Dick Clark dead at 82
Published 3:35 pm Wednesday, April 18, 2012
LOS ANGELES (AP) — Dick Clark, the ever-youthful television host and tireless entrepreneur who helped bring rock ‘n’ roll into the mainstream on “American Bandstand,” and later produced and hosted a vast range of programming from game shows to the New Year’s Eve countdown from Times Square, has died. He was 82.
Spokesman Paul Shefrin said Clark had a heart attack Wednesday morning at Saint John’s hospital in Santa Monica, where he had gone the day before for an outpatient procedure.

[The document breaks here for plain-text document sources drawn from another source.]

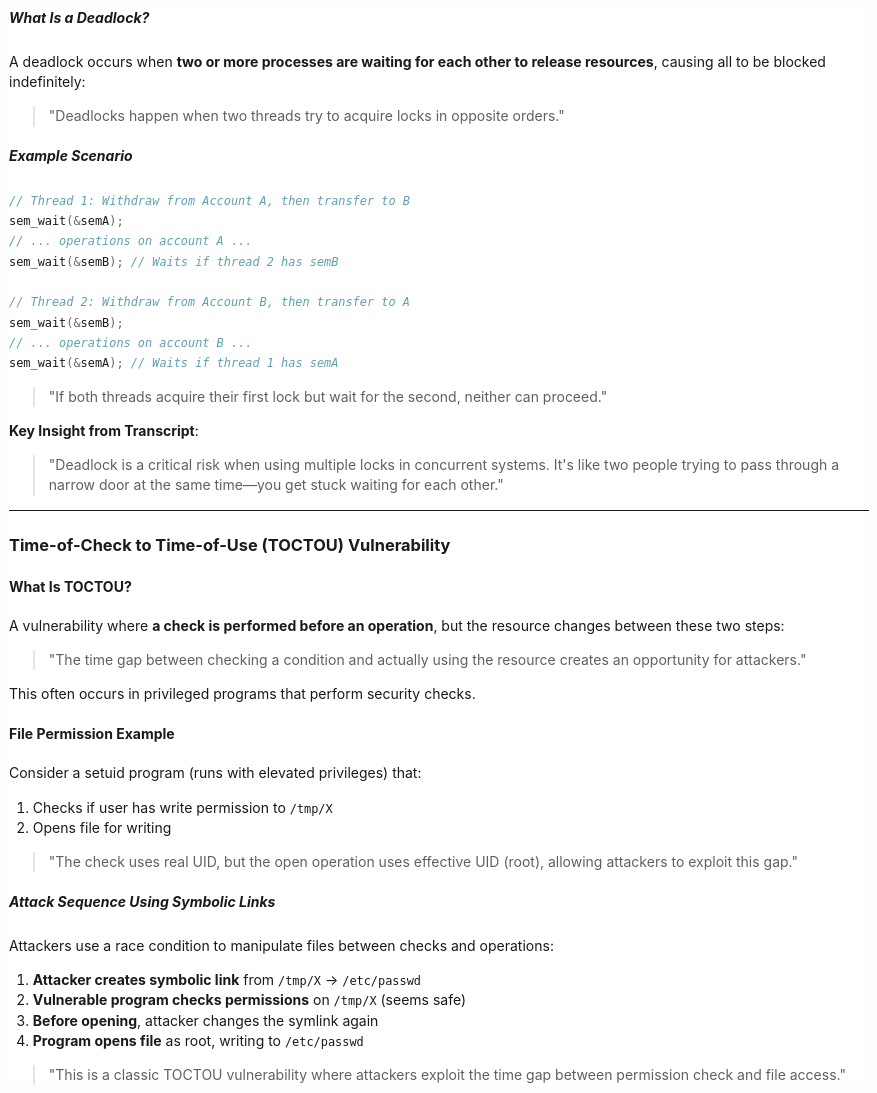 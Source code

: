 ##### What Is a Deadlock?
A deadlock occurs when **two or more processes are waiting for each other to release resources**, causing all to be blocked indefinitely:

> "Deadlocks happen when two threads try to acquire locks in opposite orders."

##### Example Scenario
```c
// Thread 1: Withdraw from Account A, then transfer to B
sem_wait(&semA);
// ... operations on account A ...
sem_wait(&semB); // Waits if thread 2 has semB

// Thread 2: Withdraw from Account B, then transfer to A
sem_wait(&semB);
// ... operations on account B ...
sem_wait(&semA); // Waits if thread 1 has semA
```

> "If both threads acquire their first lock but wait for the second, neither can proceed."

**Key Insight from Transcript**:  
> "Deadlock is a critical risk when using multiple locks in concurrent systems. It's like two people trying to pass through a narrow door at the same time—you get stuck waiting for each other."

---

### Time-of-Check to Time-of-Use (TOCTOU) Vulnerability

#### What Is TOCTOU?
A vulnerability where **a check is performed before an operation**, but the resource changes between these two steps:

> "The time gap between checking a condition and actually using the resource creates an opportunity for attackers."

This often occurs in privileged programs that perform security checks.

#### File Permission Example
Consider a setuid program (runs with elevated privileges) that:
1. Checks if user has write permission to `/tmp/X`
2. Opens file for writing

> "The check uses real UID, but the open operation uses effective UID (root), allowing attackers to exploit this gap."

##### Attack Sequence Using Symbolic Links
Attackers use a race condition to manipulate files between checks and operations:

1. **Attacker creates symbolic link** from `/tmp/X` → `/etc/passwd`
2. **Vulnerable program checks permissions** on `/tmp/X` (seems safe)
3. **Before opening**, attacker changes the symlink again
4. **Program opens file** as root, writing to `/etc/passwd`

> "This is a classic TOCTOU vulnerability where attackers exploit the time gap between permission check and file access."
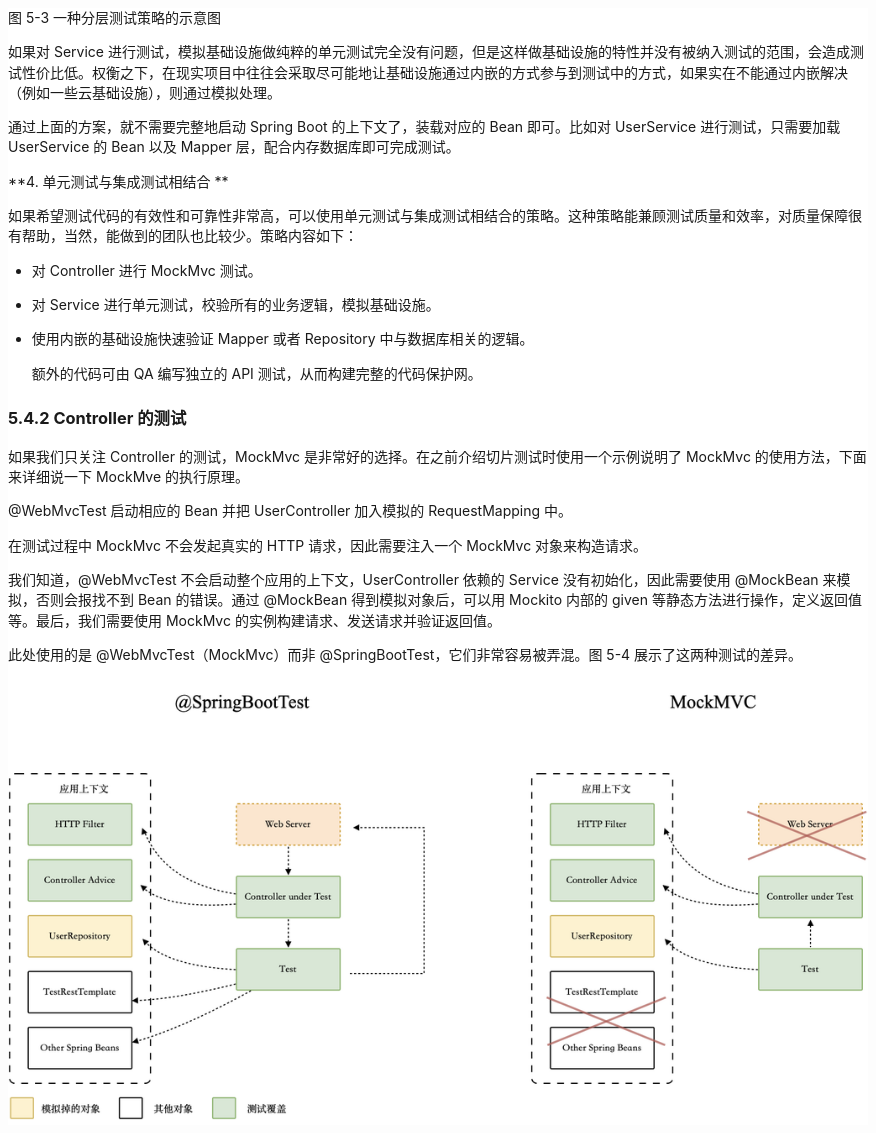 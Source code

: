 图 5-3 一种分层测试策略的示意图

如果对 Service 进行测试，模拟基础设施做纯粹的单元测试完全没有问题，但是这样做基础设施的特性并没有被纳入测试的范围，会造成测试性价比低。权衡之下，在现实项目中往往会采取尽可能地让基础设施通过内嵌的方式参与到测试中的方式，如果实在不能通过内嵌解决（例如一些云基础设施），则通过模拟处理。

通过上面的方案，就不需要完整地启动 Spring
Boot 的上下文了，装载对应的 Bean 即可。比如对 UserService 进行测试，只需要加载 UserService 的 Bean 以及 Mapper 层，配合内存数据库即可完成测试。

**4. 单元测试与集成测试相结合 **

如果希望测试代码的有效性和可靠性非常高，可以使用单元测试与集成测试相结合的策略。这种策略能兼顾测试质量和效率，对质量保障很有帮助，当然，能做到的团队也比较少。策略内容如下：

-   对 Controller 进行 MockMvc 测试。

-   对 Service 进行单元测试，校验所有的业务逻辑，模拟基础设施。

-   使用内嵌的基础设施快速验证 Mapper 或者 Repository 中与数据库相关的逻辑。

    额外的代码可由 QA 编写独立的 API 测试，从而构建完整的代码保护网。

### 5.4.2 Controller 的测试

如果我们只关注 Controller 的测试，MockMvc 是非常好的选择。在之前介绍切片测试时使用一个示例说明了 MockMvc 的使用方法，下面来详细说一下
MockMve 的执行原理。

@WebMvcTest 启动相应的 Bean 并把 UserController 加入模拟的 RequestMapping 中。

在测试过程中 MockMvc 不会发起真实的 HTTP 请求，因此需要注入一个 MockMvc 对象来构造请求。

我们知道，@WebMvcTest 不会启动整个应用的上下文，UserController 依赖的 Service
没有初始化，因此需要使用 @MockBean 来模拟，否则会报找不到 Bean 的错误。通过 @MockBean 得到模拟对象后，可以用 Mockito
内部的 given 等静态方法进行操作，定义返回值等。最后，我们需要使用 MockMvc 的实例构建请求、发送请求并验证返回值。

此处使用的是 @WebMvcTest（MockMvc）而非 @SpringBootTest，它们非常容易被弄混。图 5-4 展示了这两种测试的差异。

![](./05-testing-with-spring/media/image4.png)

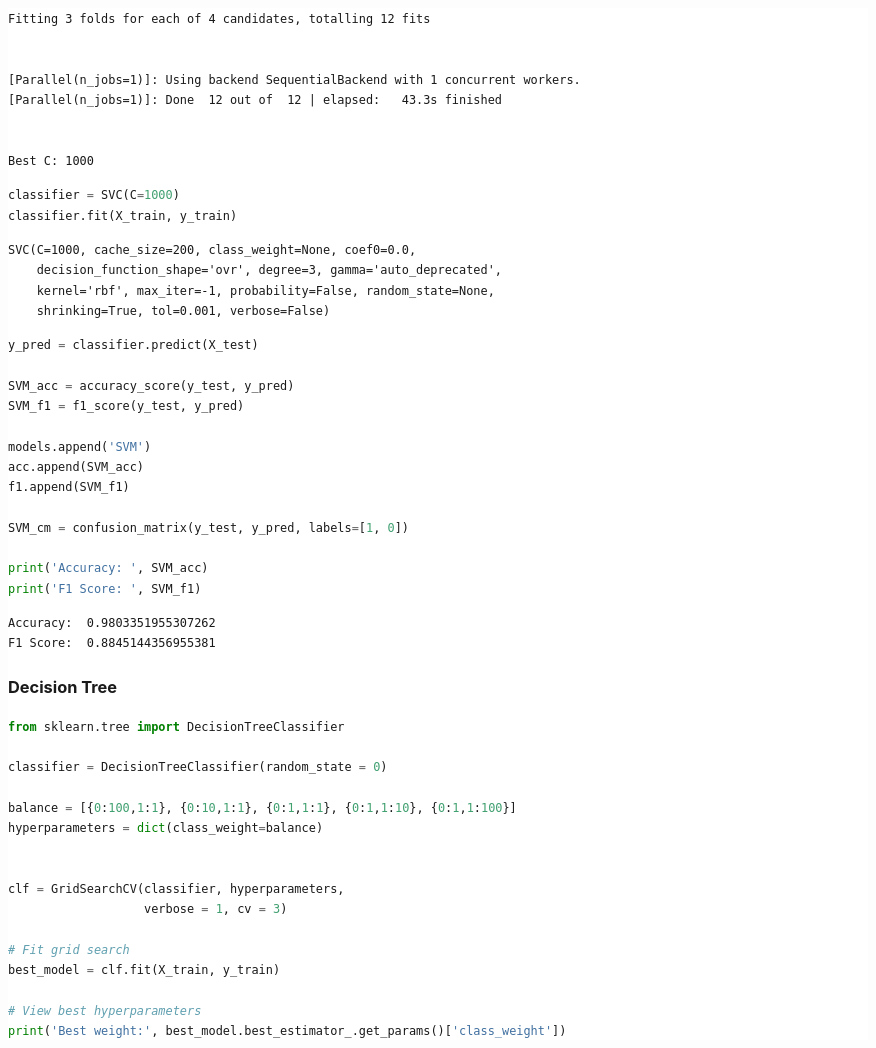     Fitting 3 folds for each of 4 candidates, totalling 12 fits


    [Parallel(n_jobs=1)]: Using backend SequentialBackend with 1 concurrent workers.
    [Parallel(n_jobs=1)]: Done  12 out of  12 | elapsed:   43.3s finished


    Best C: 1000



```python
classifier = SVC(C=1000)
classifier.fit(X_train, y_train)
```




    SVC(C=1000, cache_size=200, class_weight=None, coef0=0.0,
        decision_function_shape='ovr', degree=3, gamma='auto_deprecated',
        kernel='rbf', max_iter=-1, probability=False, random_state=None,
        shrinking=True, tol=0.001, verbose=False)




```python
y_pred = classifier.predict(X_test)

SVM_acc = accuracy_score(y_test, y_pred)
SVM_f1 = f1_score(y_test, y_pred)

models.append('SVM')
acc.append(SVM_acc)
f1.append(SVM_f1)

SVM_cm = confusion_matrix(y_test, y_pred, labels=[1, 0])

print('Accuracy: ', SVM_acc)
print('F1 Score: ', SVM_f1)
```

    Accuracy:  0.9803351955307262
    F1 Score:  0.8845144356955381


### Decision Tree


```python
from sklearn.tree import DecisionTreeClassifier

classifier = DecisionTreeClassifier(random_state = 0)

balance = [{0:100,1:1}, {0:10,1:1}, {0:1,1:1}, {0:1,1:10}, {0:1,1:100}]
hyperparameters = dict(class_weight=balance)


clf = GridSearchCV(classifier, hyperparameters, 
                   verbose = 1, cv = 3)

# Fit grid search
best_model = clf.fit(X_train, y_train)

# View best hyperparameters
print('Best weight:', best_model.best_estimator_.get_params()['class_weight'])
```
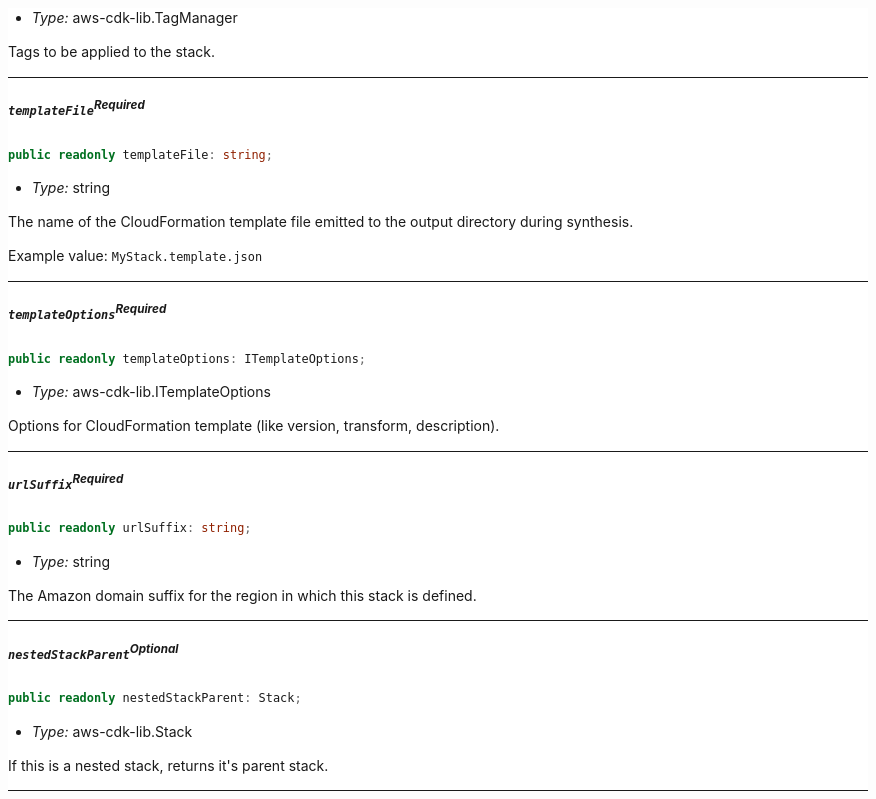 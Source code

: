 - *Type:* aws-cdk-lib.TagManager

Tags to be applied to the stack.

---

##### `templateFile`<sup>Required</sup> <a name="templateFile" id="auth-user-confirm-signup.AuthConfirmStack.property.templateFile"></a>

```typescript
public readonly templateFile: string;
```

- *Type:* string

The name of the CloudFormation template file emitted to the output directory during synthesis.

Example value: `MyStack.template.json`

---

##### `templateOptions`<sup>Required</sup> <a name="templateOptions" id="auth-user-confirm-signup.AuthConfirmStack.property.templateOptions"></a>

```typescript
public readonly templateOptions: ITemplateOptions;
```

- *Type:* aws-cdk-lib.ITemplateOptions

Options for CloudFormation template (like version, transform, description).

---

##### `urlSuffix`<sup>Required</sup> <a name="urlSuffix" id="auth-user-confirm-signup.AuthConfirmStack.property.urlSuffix"></a>

```typescript
public readonly urlSuffix: string;
```

- *Type:* string

The Amazon domain suffix for the region in which this stack is defined.

---

##### `nestedStackParent`<sup>Optional</sup> <a name="nestedStackParent" id="auth-user-confirm-signup.AuthConfirmStack.property.nestedStackParent"></a>

```typescript
public readonly nestedStackParent: Stack;
```

- *Type:* aws-cdk-lib.Stack

If this is a nested stack, returns it's parent stack.

---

Clark had continued performing even after he suffered a stroke in 2004 that affected his ability to speak and walk.
Long dubbed “the world’s oldest teenager” because of his boyish appearance, Clark bridged the rebellious new music scene and traditional show business, and equally comfortable whether chatting about music with Sam Cooke or bantering with Ed McMahon about TV bloopers. He thrived as the founder of Dick Clark Productions, supplying movies, game and music shows, beauty contests and more to TV. Among his credits: “The $25,000 Pyramid,” ”TV’s Bloopers and Practical Jokes” and the American Music Awards.
For a time in the 1980s, he had shows on all three networks and was listed among the Forbes 400 of wealthiest Americans. Clark also was part of radio as partner in the United Stations Radio Network, which provided programs — including Clark’s — to thousands of stations.
“There’s hardly any segment of the population that doesn’t see what I do,” Clark told The Associated Press in a 1985 interview. “It can be embarrassing. People come up to me and say, ‘I love your show,’ and I have no idea which one they’re talking about.”